> **Your task**: Would you set down every entry shown below, precisely as written?

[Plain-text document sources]
--- --- ---
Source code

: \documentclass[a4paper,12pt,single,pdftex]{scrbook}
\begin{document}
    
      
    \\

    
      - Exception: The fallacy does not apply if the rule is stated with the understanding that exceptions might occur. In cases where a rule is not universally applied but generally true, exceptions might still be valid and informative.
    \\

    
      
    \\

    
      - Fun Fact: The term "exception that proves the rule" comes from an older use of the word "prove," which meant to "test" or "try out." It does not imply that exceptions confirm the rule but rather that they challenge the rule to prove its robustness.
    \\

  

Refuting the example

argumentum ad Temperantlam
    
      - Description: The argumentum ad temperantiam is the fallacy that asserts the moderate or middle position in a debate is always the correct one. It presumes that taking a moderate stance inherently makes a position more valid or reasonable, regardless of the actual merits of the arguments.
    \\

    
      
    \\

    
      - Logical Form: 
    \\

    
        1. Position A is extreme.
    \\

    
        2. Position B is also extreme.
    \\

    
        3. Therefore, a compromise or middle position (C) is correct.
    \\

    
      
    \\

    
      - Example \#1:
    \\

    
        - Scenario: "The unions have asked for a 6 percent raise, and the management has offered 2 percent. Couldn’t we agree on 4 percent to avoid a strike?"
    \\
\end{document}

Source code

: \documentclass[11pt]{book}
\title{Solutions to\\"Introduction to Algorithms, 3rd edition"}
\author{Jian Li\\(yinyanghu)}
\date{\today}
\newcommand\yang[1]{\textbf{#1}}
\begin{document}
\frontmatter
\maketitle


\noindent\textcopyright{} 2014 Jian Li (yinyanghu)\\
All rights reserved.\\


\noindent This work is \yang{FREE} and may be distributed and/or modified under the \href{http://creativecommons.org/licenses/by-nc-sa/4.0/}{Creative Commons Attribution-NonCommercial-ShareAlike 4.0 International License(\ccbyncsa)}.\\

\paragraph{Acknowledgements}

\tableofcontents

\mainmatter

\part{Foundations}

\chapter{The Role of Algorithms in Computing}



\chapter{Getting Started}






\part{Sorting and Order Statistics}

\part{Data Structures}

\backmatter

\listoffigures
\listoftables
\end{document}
--- --- ---
> **Response box**:
Source code

: \documentclass[a4paper,12pt,single,pdftex]{scrbook}
\begin{document}
    
      
    \\

    
      - Exception: The fallacy does not apply if the rule is stated with the understanding that exceptions might occur. In cases where a rule is not universally applied but generally true, exceptions might still be valid and informative.
    \\

    
      
    \\

    
      - Fun Fact: The term "exception that proves the rule" comes from an older use of the word "prove," which meant to "test" or "try out." It does not imply that exceptions confirm the rule but rather that they challenge the rule to prove its robustness.
    \\

  

Refuting the example

argumentum ad Temperantlam
    
      - Description: The argumentum ad temperantiam is the fallacy that asserts the moderate or middle position in a debate is always the correct one. It presumes that taking a moderate stance inherently makes a position more valid or reasonable, regardless of the actual merits of the arguments.
    \\

    
      
    \\

    
      - Logical Form: 
    \\

    
        1. Position A is extreme.
    \\

    
        2. Position B is also extreme.
    \\

    
        3. Therefore, a compromise or middle position (C) is correct.
    \\

    
      
    \\

    
      - Example \#1:
    \\

    
        - Scenario: "The unions have asked for a 6 percent raise, and the management has offered 2 percent. Couldn’t we agree on 4 percent to avoid a strike?"
    \\
\end{document}

Source code

: \documentclass[11pt]{book}
\title{Solutions to\\"Introduction to Algorithms, 3rd edition"}
\author{Jian Li\\(yinyanghu)}
\date{\today}
\newcommand\yang[1]{\textbf{#1}}
\begin{document}
\frontmatter
\maketitle


\noindent\textcopyright{} 2014 Jian Li (yinyanghu)\\
All rights reserved.\\


\noindent This work is \yang{FREE} and may be distributed and/or modified under the \href{http://creativecommons.org/licenses/by-nc-sa/4.0/}{Creative Commons Attribution-NonCommercial-ShareAlike 4.0 International License(\ccbyncsa)}.\\

\paragraph{Acknowledgements}

\tableofcontents

\mainmatter

\part{Foundations}

\chapter{The Role of Algorithms in Computing}



\chapter{Getting Started}






\part{Sorting and Order Statistics}

\part{Data Structures}

\backmatter

\listoffigures
\listoftables
\end{document}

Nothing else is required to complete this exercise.